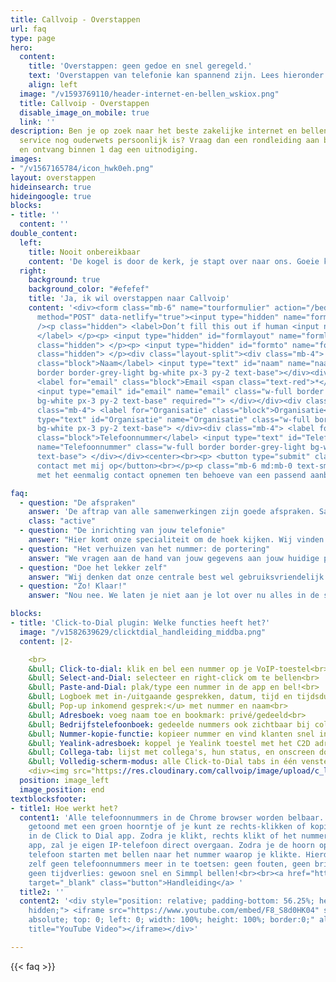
 ```yaml
---
title: Callvoip - Overstappen
url: faq
type: page
hero:
  content:
    title: 'Overstappen: geen gedoe en snel geregeld.'
    text: 'Overstappen van telefonie kan spannend zijn. Lees hieronder waarom een overstap naar ons dat helemaal niet is.'
    align: left
  image: "/v1593769110/header-internet-en-bellen_wskiox.png"
  title: Callvoip - Overstappen
  disable_image_on_mobile: true
  link: ''
description: Ben je op zoek naar het beste zakelijke internet en bellen aanbod waar
  service nog ouderwets persoonlijk is? Vraag dan een rondleiding aan bij Callvoip
  en ontvang binnen 1 dag een uitnodiging.
images:
- "/v1567165784/icon_hwk0eh.png"
layout: overstappen
hideinsearch: true
hideingoogle: true
blocks:
- title: ''
  content: ''
double_content:
  left:
    title: Nooit onbereikbaar
    content: 'De kogel is door de kerk, je stapt over naar ons. Goeie keuze natuurlijk! :-) <br><br>Het eerste wat je moet weten, als we het je nog niet verteld hebben: <b>er is geen enkel moment dat je niet bereikbaar bent!</b> Het porteren van een nummer doen wij helemaal zelf met 1 druk op de knop. Die knop drukken we natuurlijk niet in als we niet zeker weten dat jouw nieuwe dienst helemaal klaar voor de start staat. We kiezen nadat jouw oude provider groen licht heeft gegeven in samenspraak met jou het perfecte moment.<br><br>Textje hier iets van... Lees hier de stappen hoe overstappen gaat... of juist text dat linkt met anchor naar de 2 andere content blokken'
  right:
    background: true
    background_color: "#efefef"
    title: 'Ja, ik wil overstappen naar Callvoip'
    content: '<div><form class="mb-6" name="tourformulier" action="/bedank/tour/" accept-charset="UTF-8"
      method="POST" data-netlify="true"><input type="hidden" name="form-name" value="tourformulier"
      /><p class="hidden"> <label>Don’t fill this out if human <input name="bot-field">
      </label> </p><p> <input type="hidden" id="formlayout" name="formlayout" value="d-23f3cd981aa749f793cc16353039c3e3"
      class="hidden"> </p><p> <input type="hidden" id="formto" name="formto" value="offerte"
      class="hidden"> </p><div class="layout-split"><div class="mb-4"> <label for="bedrijfsnaam"
      class="block">Naam</label> <input type="text" id="naam" name="naam" class="w-full
      border border-grey-light bg-white px-3 py-2 text-base"></div><div class="mb-4">
      <label for="email" class="block">Email <span class="text-red">*</span></label>
      <input type="email" id="email" name="email" class="w-full border border-grey-light
      bg-white px-3 py-2 text-base" required=""> </div></div><div class="layout-split"><div
      class="mb-4"> <label for="Organisatie" class="block">Organisatie</label> <input
      type="text" id="Organisatie" name="Organisatie" class="w-full border border-grey-light
      bg-white px-3 py-2 text-base"> </div><div class="mb-4"> <label for="Telefoonnummer"
      class="block">Telefoonnummer</label> <input type="text" id="Telefoonnummer"
      name="Telefoonnummer" class="w-full border border-grey-light bg-white px-3 py-2
      text-base"> </div></div><center><br><p> <button type="submit" class="button">Neem
      contact met mij op</button><br></p><p class="mb-6 md:mb-0 text-sm">Je gaat akkoord
      met het eenmalig contact opnemen ten behoeve van een passend aanbod.</center></p></form></div></div>'

faq: 
  - question: "De afspraken"
    answer: 'De aftrap van alle samenwerkingen zijn goede afspraken. Samen met jou stemmen we af wat jouw wensen zijn en wat wij daar voor prachtige oplossingen voor hebben. We vullen samen het aanvraagformulier in en kunnen zonder onduidelijkheid het proces in.'
    class: "active"
  - question: "De inrichting van jouw telefonie"
    answer: "Hier komt onze specialiteit om de hoek kijken. Wij vinden het namelijk het allerbelangrijkst dat we jou persoonlijk helpen om alle mogelijkheden van onze centrale te benutten.<br><br>Dus niet: hier is je login en een linkje naar een handleiding en succes ermee! Nee, we nemen je aan de hand en met jouw kennis van je bedrijf en onze kennis van telefonie maken we het best mogelijke belplan met alles erop en eraan.<br><br>We nemen de tijd, zorgen dat alle toestellen klaar zijn voor hun taak binnen onze omgeving en drukken op de Grote Porteer Knop wanneer alles klaar staat."
  - question: "Het verhuizen van het nummer: de portering"
    answer: "We vragen aan de hand van jouw gegevens aan jouw huidige provider of we jouw nummer(s) mogen verhuizen. Bij groen licht krijgen wij in feite vrij baan om dit op een door ons gekozen moment te doen. Dit loopt dus parallel aan de inrichting van onze centrale."
  - question: "Doe het lekker zelf"
    answer: "Wij denken dat onze centrale best wel gebruiksvriendelijk is. Zo gebruiksvriendelijk zelfs dat je helemaal geen telefonie expert hoeft te zijn om bepaalde dingen gewoon zelf te doen. Zeker wanneer we daar bij jouw inrichting rekening mee houden. We denken graag mee! En heb je daar geen zin in of tijd voor? Doen wij het, hoor. ;-)"
  - question: "Zo! Klaar!"
    answer: "Nou nee. We laten je niet aan je lot over nu alles in de steigers staat. We checken nog even bij je in na de eerste gebruiksperiode om te kijken of we alles goed hebben ingericht of dat er door de eerste ervaringen aanpassingen nodig zijn. En als je zelf vragen hebt, zitten we aan de andere kant van jouw nieuwe lijn te wachten om jou te helpen."

blocks:
- title: 'Click-to-Dial plugin: Welke functies heeft het?'
  image: "/v1582639629/clicktdial_handleiding_middba.png"
  content: |2-

    <br>
    &bull; Click-to-dial: klik en bel een nummer op je VoIP-toestel<br>
    &bull; Select-and-Dial: selecteer en right-click om te bellen<br>
    &bull; Paste-and-Dial: plak/type een nummer in de app en bel!<br>
    &bull; Logboek met in-/uitgaande gesprekken, datum, tijd en tijdsduur<br>
    &bull; Pop-up inkomend gesprek:</u> met nummer en naam<br>
    &bull; Adresboek: voeg naam toe en bookmark: privé/gedeeld<br>
    &bull; Bedrijfstelefoonboek: gedeelde nummers ook zichtbaar bij collega’s.<br>
    &bull; Nummer-kopie-functie: kopieer nummer en vind klanten snel in je CRM!<br>
    &bull; Yealink-adresboek: koppel je Yealink toestel met het C2D adresboek!<br>
    &bull; Collega-tab: lijst met collega's, hun status, en onscreen doorverbinden<br>
    &bull; Volledig-scherm-modus: alle Click-to-Dial tabs in één venster!<br>
    <div><img src="https://res.cloudinary.com/callvoip/image/upload/c_limit,h_512,w_512/v1592550677/edge_vynsgz.png" style="float: left; alt=""><p>Nu ook voor Microsoft Edge!</p></div>
  position: image_left
  image_position: end
textblocksfooter:
- title1: Hoe werkt het?
  content1: 'Alle telefoonnummers in de Chrome browser worden belbaar. Nummers worden
    getoond met een groen hoorntje of je kunt ze rechts-klikken of kopiëren en plakken
    in de Click to Dial app. Zodra je klikt, rechts klikt of het nummer plakt in de
    app, zal je eigen IP-telefoon direct overgaan. Zodra je de hoorn opneemt zal de
    telefoon starten met bellen naar het nummer waarop je klikte. Hierdoor hoef je
    zelf geen telefoonnummers meer in te toetsen: geen fouten, geen bril opzetten,
    geen tijdverlies: gewoon snel en Simmpl bellen!<br><br><a href="https://www.callvoip.nl/ondersteuning/integraties/click-to-dial/"
    target="_blank" class="button">Handleiding</a> '
  title2: ''
  content2: '<div style="position: relative; padding-bottom: 56.25%; height: 0; overflow:
    hidden;"> <iframe src="https://www.youtube.com/embed/F8_S8d0HK04" style="position:
    absolute; top: 0; left: 0; width: 100%; height: 100%; border:0;" allowfullscreen
    title="YouTube Video"></iframe></div>'

---
```


{{< faq >}}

- [What you are asked to do] Count how many lines in the records above hold the word "button", and answer with that number alone.

- [Task output] 3